When I was in Costa Rica I ordered a tuna salad at a little restaurant and throwing the cautionary tales of eating only cooked food to the wind (which I later paid for after drinking a couple drinks with ice) in order to have as big a variety of local food as possible.
The salad was a little dissapointing when it arrived, a little shredded lettuce with some tomato and cucumber, and what I can only assume was canned tuna. It ended up being a lot better than I expected, and made me want to make something light along the same lines when I got back.
Lettuce season is gone here, but there is still lots of fall and winter greens. Eating them raw can be a bit of a challenge though, kale especially is not good raw unless you’re having dino/lacinato kale, and even then you should make sure to take the ribs out. Shredded and seasoned though, dinosaur kale is great to have raw after a quick massage with acid, oil and salt.
Confit: One of the Best Recipes for Small Game Arms & Legs
Instead of tuna, I used woodchuck confit I‘d packed away in some pork lard before I left. Picked off the bone and warmed up gently in a little of the lard It was preserved in, and it made a great lunch. (For my most popular woodchuck recipe, see my simple groundhog stew here.)
Obviously not alot of people have woodchuck confit laying around, but the confit’d legs of any small creature are fine, and are a great way to use parts that often get thrown away, especially in the case of pheasants and game birds.
Putting my salad together, I rummaged around the apartment turned up some Georgia candy roaster squash and a hunk of Musque de Provence. A quick drizzle of Sam Thayer’s Hickory nut oil, and a couple hickory nuts was a great touch to finish. I had some marinated milkcaps I added too, but they were gilding the lily.
Confit Woodchuck Salad, with Heirloom Squash and Hickory Nut Oil
- Small baking dish, like ceramic or cast iron
- 3 oz winter squash peeled and cut into medium-sized pieces, roughly 3/4 cup if you're dicing it
- 1 tablespoon hickory nut oil or walnut oil, or another richly flavored seed oil, like Smude's
- Sprinkling of toasted hickory nuts or walnuts, preferably the same as the oil you're using
- 7-8 leaves of lacinato kale ribs removed, leaves cut into 1/4 inch julienne
- Kosher salt and fresh ground black pepper
- Fresh squeezed lemon juice or apple cider vinegar, to taste
- 4-5 ounces of confit from a small game animal commerical chicken or pheasant legs make a good sub if no game is available picked from the bones, warmed gently in some of it's fat
- A few salted or marinated milk cap mushrooms optional
- 10 minutes before serving, season the kale with the hickory nut oil, salt, pepper, and a good dash of lemon juice. Massage the kale around with your hands in a bowl to break it down a bit, then allow to rest until you're ready to serve. You can massage the kale up to a couple hours ahead of time.

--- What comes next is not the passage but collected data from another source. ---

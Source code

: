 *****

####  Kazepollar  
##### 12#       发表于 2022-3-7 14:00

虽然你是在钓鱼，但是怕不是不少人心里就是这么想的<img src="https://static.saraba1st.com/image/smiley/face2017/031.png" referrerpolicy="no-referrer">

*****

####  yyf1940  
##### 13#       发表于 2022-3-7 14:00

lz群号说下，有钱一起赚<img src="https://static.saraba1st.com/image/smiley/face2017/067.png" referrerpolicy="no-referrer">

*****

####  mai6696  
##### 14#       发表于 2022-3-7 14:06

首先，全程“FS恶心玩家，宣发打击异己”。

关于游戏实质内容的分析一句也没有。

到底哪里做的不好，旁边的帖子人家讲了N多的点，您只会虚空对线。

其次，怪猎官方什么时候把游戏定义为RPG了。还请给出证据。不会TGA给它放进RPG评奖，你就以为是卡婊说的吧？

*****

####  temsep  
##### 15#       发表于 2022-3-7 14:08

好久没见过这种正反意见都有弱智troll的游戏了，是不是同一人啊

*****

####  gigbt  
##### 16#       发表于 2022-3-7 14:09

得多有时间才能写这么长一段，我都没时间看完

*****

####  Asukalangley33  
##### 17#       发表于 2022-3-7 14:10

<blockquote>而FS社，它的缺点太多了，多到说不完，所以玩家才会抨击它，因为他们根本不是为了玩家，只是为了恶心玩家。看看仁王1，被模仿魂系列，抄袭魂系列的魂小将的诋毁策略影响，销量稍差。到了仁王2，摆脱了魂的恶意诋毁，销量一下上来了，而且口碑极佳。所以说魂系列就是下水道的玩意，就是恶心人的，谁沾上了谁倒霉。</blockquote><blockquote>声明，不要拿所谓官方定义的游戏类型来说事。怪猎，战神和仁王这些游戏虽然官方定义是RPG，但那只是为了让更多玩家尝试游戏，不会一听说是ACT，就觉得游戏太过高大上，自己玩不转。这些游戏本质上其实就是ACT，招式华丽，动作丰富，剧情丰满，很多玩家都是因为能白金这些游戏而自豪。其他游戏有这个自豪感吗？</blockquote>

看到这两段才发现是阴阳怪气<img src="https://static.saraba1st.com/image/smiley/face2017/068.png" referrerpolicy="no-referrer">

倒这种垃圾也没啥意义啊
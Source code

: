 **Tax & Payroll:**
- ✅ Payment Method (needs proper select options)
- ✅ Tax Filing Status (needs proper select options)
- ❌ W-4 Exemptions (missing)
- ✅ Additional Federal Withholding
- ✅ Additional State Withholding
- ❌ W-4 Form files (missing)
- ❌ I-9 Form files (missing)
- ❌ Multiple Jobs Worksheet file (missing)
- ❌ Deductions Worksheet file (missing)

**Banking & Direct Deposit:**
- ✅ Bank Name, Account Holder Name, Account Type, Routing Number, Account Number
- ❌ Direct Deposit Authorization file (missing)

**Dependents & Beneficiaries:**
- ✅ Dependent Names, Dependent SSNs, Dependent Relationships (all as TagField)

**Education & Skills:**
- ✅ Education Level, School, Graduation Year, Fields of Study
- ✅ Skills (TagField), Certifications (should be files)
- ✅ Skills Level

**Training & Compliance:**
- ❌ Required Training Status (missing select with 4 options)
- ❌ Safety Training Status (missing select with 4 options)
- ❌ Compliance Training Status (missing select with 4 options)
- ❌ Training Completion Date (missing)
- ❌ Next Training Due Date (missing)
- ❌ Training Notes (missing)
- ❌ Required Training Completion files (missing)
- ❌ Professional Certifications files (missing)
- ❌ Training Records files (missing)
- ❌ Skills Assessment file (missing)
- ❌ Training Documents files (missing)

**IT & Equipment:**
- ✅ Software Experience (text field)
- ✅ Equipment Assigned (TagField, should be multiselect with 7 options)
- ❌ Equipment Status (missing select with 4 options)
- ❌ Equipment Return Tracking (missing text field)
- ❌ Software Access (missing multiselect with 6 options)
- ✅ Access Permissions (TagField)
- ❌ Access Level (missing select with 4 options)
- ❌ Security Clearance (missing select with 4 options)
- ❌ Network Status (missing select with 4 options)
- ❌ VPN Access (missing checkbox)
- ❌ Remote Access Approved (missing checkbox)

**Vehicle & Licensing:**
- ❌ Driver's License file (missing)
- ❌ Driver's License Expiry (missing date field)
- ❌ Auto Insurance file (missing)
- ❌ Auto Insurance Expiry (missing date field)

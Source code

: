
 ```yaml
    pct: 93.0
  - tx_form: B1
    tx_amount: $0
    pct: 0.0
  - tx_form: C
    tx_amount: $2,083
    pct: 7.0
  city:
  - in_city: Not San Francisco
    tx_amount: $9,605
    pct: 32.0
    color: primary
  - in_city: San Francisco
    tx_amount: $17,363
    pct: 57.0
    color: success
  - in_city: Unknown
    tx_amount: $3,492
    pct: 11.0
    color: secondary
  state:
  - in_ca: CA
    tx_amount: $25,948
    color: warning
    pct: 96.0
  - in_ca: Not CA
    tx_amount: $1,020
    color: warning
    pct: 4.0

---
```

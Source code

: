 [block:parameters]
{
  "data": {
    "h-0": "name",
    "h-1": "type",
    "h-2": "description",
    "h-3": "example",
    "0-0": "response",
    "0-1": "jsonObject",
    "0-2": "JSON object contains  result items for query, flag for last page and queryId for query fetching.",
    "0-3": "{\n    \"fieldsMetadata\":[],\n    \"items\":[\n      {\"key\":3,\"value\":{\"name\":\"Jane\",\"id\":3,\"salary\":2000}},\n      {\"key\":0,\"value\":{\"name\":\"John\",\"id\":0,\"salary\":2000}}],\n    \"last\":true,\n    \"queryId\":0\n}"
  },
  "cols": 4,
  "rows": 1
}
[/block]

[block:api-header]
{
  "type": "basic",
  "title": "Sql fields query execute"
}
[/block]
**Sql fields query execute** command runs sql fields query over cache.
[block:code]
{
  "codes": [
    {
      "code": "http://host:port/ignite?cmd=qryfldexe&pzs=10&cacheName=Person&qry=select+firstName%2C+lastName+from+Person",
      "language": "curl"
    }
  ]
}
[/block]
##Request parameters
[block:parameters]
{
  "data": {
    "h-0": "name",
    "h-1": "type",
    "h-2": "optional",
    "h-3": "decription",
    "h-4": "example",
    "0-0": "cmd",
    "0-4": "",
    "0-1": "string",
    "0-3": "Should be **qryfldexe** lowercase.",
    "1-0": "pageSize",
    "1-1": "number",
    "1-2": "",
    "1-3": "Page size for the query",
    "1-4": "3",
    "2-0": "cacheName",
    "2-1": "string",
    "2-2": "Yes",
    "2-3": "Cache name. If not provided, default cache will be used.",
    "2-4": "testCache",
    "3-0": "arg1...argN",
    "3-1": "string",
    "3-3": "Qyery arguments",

- Season and saute the squash until just done and tender in some of the confit oil. Reserve the squash.
- To serve, toss the kale with the squash and mushrooms, then double check the seasoning for salt and lemon and spread out on a serving or entree plate.
- Scatter the just warm woodchuck confit over the kale, then crack some black pepper over everything, drizzle with a little extra lemon, scatter over some toasted hickory nuts and serve immediately.